Video yükleniyor...

Video Yüklenemedi

Bu video yüklenirken bir sorun oluştu. Bu geçici bir ağ sorunundan kaynaklanıyor olabilir veya video kullanılamıyor olabilir.

Ana Sayfaya Dön

Chain-of-thought reasoning is a powerful tool to enable language models to work through complex problems. Can we use this with robots? With embodied chain-of-thought, vision-language-action (VLA) models can think through perception and planning!
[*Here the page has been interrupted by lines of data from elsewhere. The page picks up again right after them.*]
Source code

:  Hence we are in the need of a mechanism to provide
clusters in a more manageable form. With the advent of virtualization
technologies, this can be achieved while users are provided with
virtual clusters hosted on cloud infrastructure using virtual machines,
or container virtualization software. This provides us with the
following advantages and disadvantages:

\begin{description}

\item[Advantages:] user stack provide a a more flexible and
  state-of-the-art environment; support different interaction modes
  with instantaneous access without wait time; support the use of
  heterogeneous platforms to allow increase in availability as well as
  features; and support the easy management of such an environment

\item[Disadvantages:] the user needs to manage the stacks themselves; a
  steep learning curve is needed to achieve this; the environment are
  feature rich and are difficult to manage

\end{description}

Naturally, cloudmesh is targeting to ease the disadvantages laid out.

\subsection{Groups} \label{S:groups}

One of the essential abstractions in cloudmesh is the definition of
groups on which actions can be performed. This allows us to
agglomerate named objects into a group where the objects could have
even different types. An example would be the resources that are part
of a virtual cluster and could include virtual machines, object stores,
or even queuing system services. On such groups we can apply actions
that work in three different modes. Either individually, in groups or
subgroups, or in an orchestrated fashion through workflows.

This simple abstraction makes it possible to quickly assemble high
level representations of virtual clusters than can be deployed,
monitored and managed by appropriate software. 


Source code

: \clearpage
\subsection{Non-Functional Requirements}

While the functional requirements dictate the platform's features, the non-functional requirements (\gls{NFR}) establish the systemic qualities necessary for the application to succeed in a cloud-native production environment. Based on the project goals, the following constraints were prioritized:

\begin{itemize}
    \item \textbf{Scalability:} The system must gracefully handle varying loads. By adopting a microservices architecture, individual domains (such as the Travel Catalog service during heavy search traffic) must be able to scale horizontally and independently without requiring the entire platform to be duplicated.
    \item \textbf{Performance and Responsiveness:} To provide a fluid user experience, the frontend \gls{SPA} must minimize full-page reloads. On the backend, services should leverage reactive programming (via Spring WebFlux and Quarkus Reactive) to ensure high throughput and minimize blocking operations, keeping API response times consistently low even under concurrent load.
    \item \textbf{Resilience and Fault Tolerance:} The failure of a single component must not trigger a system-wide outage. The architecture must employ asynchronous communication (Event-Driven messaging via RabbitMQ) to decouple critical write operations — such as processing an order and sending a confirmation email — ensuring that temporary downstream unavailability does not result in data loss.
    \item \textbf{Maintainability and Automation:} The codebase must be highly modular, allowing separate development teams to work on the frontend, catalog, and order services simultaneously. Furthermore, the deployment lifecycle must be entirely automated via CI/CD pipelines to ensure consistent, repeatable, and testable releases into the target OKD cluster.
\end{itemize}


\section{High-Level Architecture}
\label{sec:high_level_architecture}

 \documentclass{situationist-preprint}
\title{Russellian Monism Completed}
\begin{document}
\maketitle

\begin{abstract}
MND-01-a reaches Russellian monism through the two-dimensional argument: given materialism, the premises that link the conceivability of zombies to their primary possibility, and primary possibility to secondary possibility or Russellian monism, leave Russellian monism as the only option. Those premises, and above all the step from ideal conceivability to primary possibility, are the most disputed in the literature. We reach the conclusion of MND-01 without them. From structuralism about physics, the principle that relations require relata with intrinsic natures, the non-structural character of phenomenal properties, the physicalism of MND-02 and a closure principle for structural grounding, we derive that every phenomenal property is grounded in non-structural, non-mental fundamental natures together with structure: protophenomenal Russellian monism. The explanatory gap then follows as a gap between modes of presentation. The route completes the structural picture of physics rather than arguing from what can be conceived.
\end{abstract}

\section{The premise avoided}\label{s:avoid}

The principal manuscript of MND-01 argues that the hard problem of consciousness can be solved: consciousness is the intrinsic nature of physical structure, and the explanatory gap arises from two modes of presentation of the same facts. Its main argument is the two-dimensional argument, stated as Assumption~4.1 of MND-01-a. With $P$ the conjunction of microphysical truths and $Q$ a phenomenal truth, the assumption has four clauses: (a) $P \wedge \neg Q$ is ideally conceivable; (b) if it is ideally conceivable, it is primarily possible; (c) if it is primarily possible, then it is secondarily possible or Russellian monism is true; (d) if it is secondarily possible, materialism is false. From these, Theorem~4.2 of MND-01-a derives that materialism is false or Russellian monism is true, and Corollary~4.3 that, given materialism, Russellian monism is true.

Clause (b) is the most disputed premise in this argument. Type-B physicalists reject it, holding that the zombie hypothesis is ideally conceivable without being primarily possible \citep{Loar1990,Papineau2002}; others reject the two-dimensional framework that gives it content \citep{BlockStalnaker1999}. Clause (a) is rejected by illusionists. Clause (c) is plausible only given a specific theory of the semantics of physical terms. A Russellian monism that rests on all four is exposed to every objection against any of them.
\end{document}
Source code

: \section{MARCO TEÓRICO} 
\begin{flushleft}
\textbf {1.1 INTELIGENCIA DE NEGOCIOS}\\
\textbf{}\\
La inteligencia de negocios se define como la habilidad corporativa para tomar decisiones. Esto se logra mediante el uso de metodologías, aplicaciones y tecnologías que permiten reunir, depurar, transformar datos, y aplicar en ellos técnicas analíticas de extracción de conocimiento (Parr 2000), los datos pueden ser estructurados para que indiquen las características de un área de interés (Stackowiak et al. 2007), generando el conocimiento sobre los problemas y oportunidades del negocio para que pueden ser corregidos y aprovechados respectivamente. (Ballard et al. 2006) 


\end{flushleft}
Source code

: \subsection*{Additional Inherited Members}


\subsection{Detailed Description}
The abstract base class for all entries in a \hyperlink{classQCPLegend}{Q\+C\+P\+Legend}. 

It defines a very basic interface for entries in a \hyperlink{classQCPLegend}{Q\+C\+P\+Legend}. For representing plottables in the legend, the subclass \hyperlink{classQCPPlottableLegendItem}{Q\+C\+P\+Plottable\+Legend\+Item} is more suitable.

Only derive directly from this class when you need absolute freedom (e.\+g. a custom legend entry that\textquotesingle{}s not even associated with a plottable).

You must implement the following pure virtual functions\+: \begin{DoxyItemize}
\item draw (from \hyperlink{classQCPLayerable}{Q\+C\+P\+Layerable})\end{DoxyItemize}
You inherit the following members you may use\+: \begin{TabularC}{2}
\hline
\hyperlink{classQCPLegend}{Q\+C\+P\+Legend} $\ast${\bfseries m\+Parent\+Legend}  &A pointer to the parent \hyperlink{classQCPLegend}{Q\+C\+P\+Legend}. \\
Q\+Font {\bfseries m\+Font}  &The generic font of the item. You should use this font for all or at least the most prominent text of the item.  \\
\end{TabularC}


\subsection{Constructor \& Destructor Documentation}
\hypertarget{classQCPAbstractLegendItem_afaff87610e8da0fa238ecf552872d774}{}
A 🧵👇

Sergey Levine

119,919 subscribers

30,388 görüntüleme • 2 yıl önce •via X (Twitter)

Eğitim Bilim & Teknoloji Haberler & Politika

Anya Rossi• Live Now

Private livecam show

9 Yorum

Sergey Levine profil fotoğrafı

Sergey Levine2 yıl önce

Embodied chain of thought allows the VLA (in this case, a finetuned OpenVLA model) to work through a complex task by reasoning over subtasks, detecting objects, and making step-by-step plans. When generating an action, the VLA works through these steps automatically.

Sergey Levine profil fotoğrafı

Sergey Levine2 yıl önce

How do we train OpenVLA for embodied chain of thought? We distill a variety of other foundation models, such as Gemini and Grounding DINO, into synthetic examples that can teach the VLA to perform embodied chain of thought.
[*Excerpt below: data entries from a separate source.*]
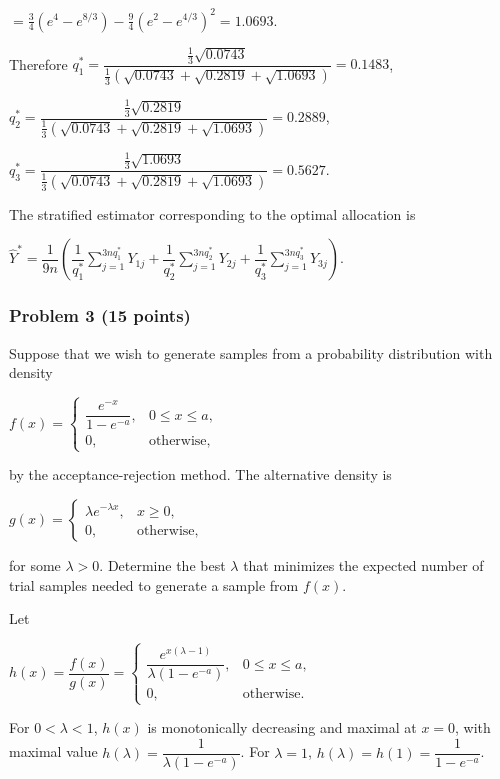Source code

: $=\frac34(e^4-e^{8/3})-\frac94(e^2-e^{4/3})^2=1.0693$.

Therefore
$q_1^*=\dfrac{\frac13\sqrt{0.0743}}{\frac13(\sqrt{0.0743}+\sqrt{0.2819}+\sqrt{1.0693})}=0.1483$,

$q_2^*=\dfrac{\frac13\sqrt{0.2819}}{\frac13(\sqrt{0.0743}+\sqrt{0.2819}+\sqrt{1.0693})}=0.2889$,

$q_3^*=\dfrac{\frac13\sqrt{1.0693}}{\frac13(\sqrt{0.0743}+\sqrt{0.2819}+\sqrt{1.0693})}=0.5627$.

The stratified estimator corresponding to the optimal allocation is

$\widehat Y^*=\dfrac1{9n}\left(
\dfrac1{q_1^*}\sum_{j=1}^{3nq_1^*}Y_{1j}
+\dfrac1{q_2^*}\sum_{j=1}^{3nq_2^*}Y_{2j}
+\dfrac1{q_3^*}\sum_{j=1}^{3nq_3^*}Y_{3j}\right)$.

\subsubsection*{Problem 3 (15 points)}

 Suppose that we wish to generate samples from a probability distribution with density

$f(x)=\begin{cases}\dfrac{e^{-x}}{1-e^{-a}},&0\leq x\leq a,\\0,&\text{otherwise},\end{cases}$

by the acceptance-rejection method. The alternative density is

$g(x)=\begin{cases}\lambda e^{-\lambda x},&x\geq0,\\0,&\text{otherwise},\end{cases}$

for some $\lambda>0$. Determine the best $\lambda$ that minimizes the expected number of trial samples needed to generate a sample from $f(x)$.

 Let

$h(x)=\dfrac{f(x)}{g(x)}=
\begin{cases}
\dfrac{e^{x(\lambda-1)}}{\lambda(1-e^{-a})},&0\leq x\leq a,\\
0,&\text{otherwise}.
\end{cases}$

For $0<\lambda<1$, $h(x)$ is monotonically decreasing and maximal at $x=0$, with maximal value
$h(\lambda)=\dfrac1{\lambda(1-e^{-a})}$.
For $\lambda=1$,
$h(\lambda)=h(1)=\dfrac1{1-e^{-a}}$.

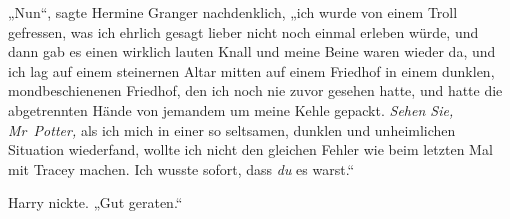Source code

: „Nun“, sagte Hermine Granger nachdenklich, „ich wurde von einem Troll gefressen, was ich ehrlich gesagt lieber nicht noch einmal erleben würde, und dann gab es einen wirklich lauten Knall und meine Beine waren wieder da, und ich lag auf einem steinernen Altar mitten auf einem Friedhof in einem dunklen, mondbeschienenen Friedhof, den ich noch nie zuvor gesehen hatte, und hatte die abgetrennten Hände von jemandem um meine Kehle gepackt. \emph{Sehen Sie, Mr~Potter,} als ich mich in einer so seltsamen, dunklen und unheimlichen Situation wiederfand, wollte ich nicht den gleichen Fehler wie beim letzten Mal mit Tracey machen. Ich wusste sofort, dass \emph{du} es warst.“

Harry nickte. „Gut geraten.“

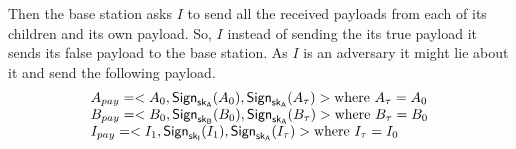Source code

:		Then the base station asks $I$ to send all the received payloads from each of its children and its own payload.
		So, $I$ instead of sending the its true payload it sends its false payload to the base station.
		As $I$ is an adversary it might lie about it and send the following payload.
		\begin{equation*}
			\begin{array}{l}
				A_{pay} = <A_{0}, \textsf{Sign}_{\sf{sk}_{A}}(A_{0}), \textsf{Sign}_{\sf{sk}_{A}}(A_{\tau})> \mbox{where}\ A_{\tau} = A_{0}\\
				B_{pay} = <B_{0}, \textsf{Sign}_{\sf{sk}_{B}}(B_{0}), \textsf{Sign}_{\sf{sk}_{A}}(B_{\tau})> \mbox{where}\ B_{\tau} = B_{0}\\
				I_{pay} = <I_{1}, \textsf{Sign}_{\sf{sk}_{I}}(I_{1}), \textsf{Sign}_{\sf{sk}_{A}}(I_{\tau})> \mbox{where}\ I_{\tau} = I_{0}\\
			\end{array}
		\end{equation*}

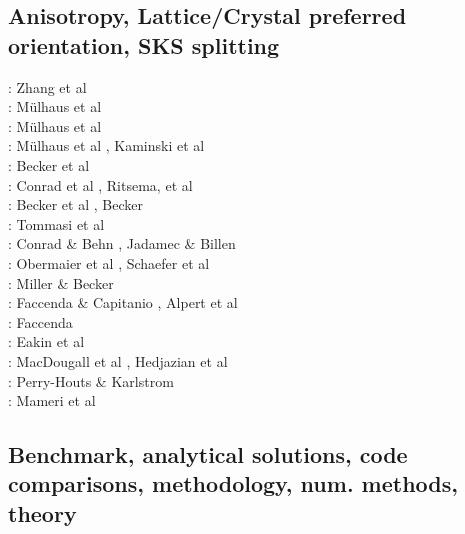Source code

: \subsection{Anisotropy, Lattice/Crystal preferred orientation, SKS splitting}
\label{sec:topics:anisotropy}

\begin{scriptsize}
\nineteeneightythree: Zhang et al \cite{zhhj93}\\
\twothousandtwo: M\"ulhaus et al \cite{mudm02}\\
\twothousandthree: M\"ulhaus et al \cite{mumc03}\\
\twothousandfour: M\"ulhaus et al \cite{mumc04}, Kaminski et al \cite{karb04}\\
\twothousandsix: Becker et al \cite{besb06}\\
\twothousandseven: Conrad et al \cite{cobs07}, Ritsema, et al \cite{rimb07}\\
\twothousandeight: Becker et al \cite{beke08}, Becker \cite{beck08}\\
\twothousandnine: Tommasi et al \cite{tokv09}\\
\twothousandten: Conrad \& Behn \cite{cobe10}, Jadamec \& Billen \cite{jabi10a}\\
\twothousandeleven: Obermaier et al \cite{obbh11}, Schaefer et al \cite{scbb11}\\
\twothousandtwelve: Miller \& Becker \cite{mibe12}\\
\twothousandthirteen: Faccenda \& Capitanio \cite{faca13}, Alpert et al \cite{almb13}\\
\twothousandfourteen: Faccenda \cite{facc14}\\
\twothousandfifteen: Eakin et al \cite{ealw15}\\
\twothousandseventeen: MacDougall et al \cite{majf17}, Hedjazian et al \cite{hegd17}\\
\twothousandeighteen: Perry-Houts \& Karlstrom \cite{peka18}\\
\twothousandnineteen: Mameri et al \cite{mats19}
\end{scriptsize}

\subsection{Benchmark, analytical solutions, code comparisons, methodology, num. methods, theory}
Sergey Levine profil fotoğrafı

Sergey Levine2 yıl önce

The resulting model can solve complex tasks that require multi stage inferences. It can generalize more effectively to novel objects, perform longer tasks, and understand sophisticated instructions.

Sergey Levine profil fotoğrafı

Sergey Levine2 yıl önce

The resulting VLA can even interpret human corrections and interventions, incorporating them as corrections into the embodied chain of thought process!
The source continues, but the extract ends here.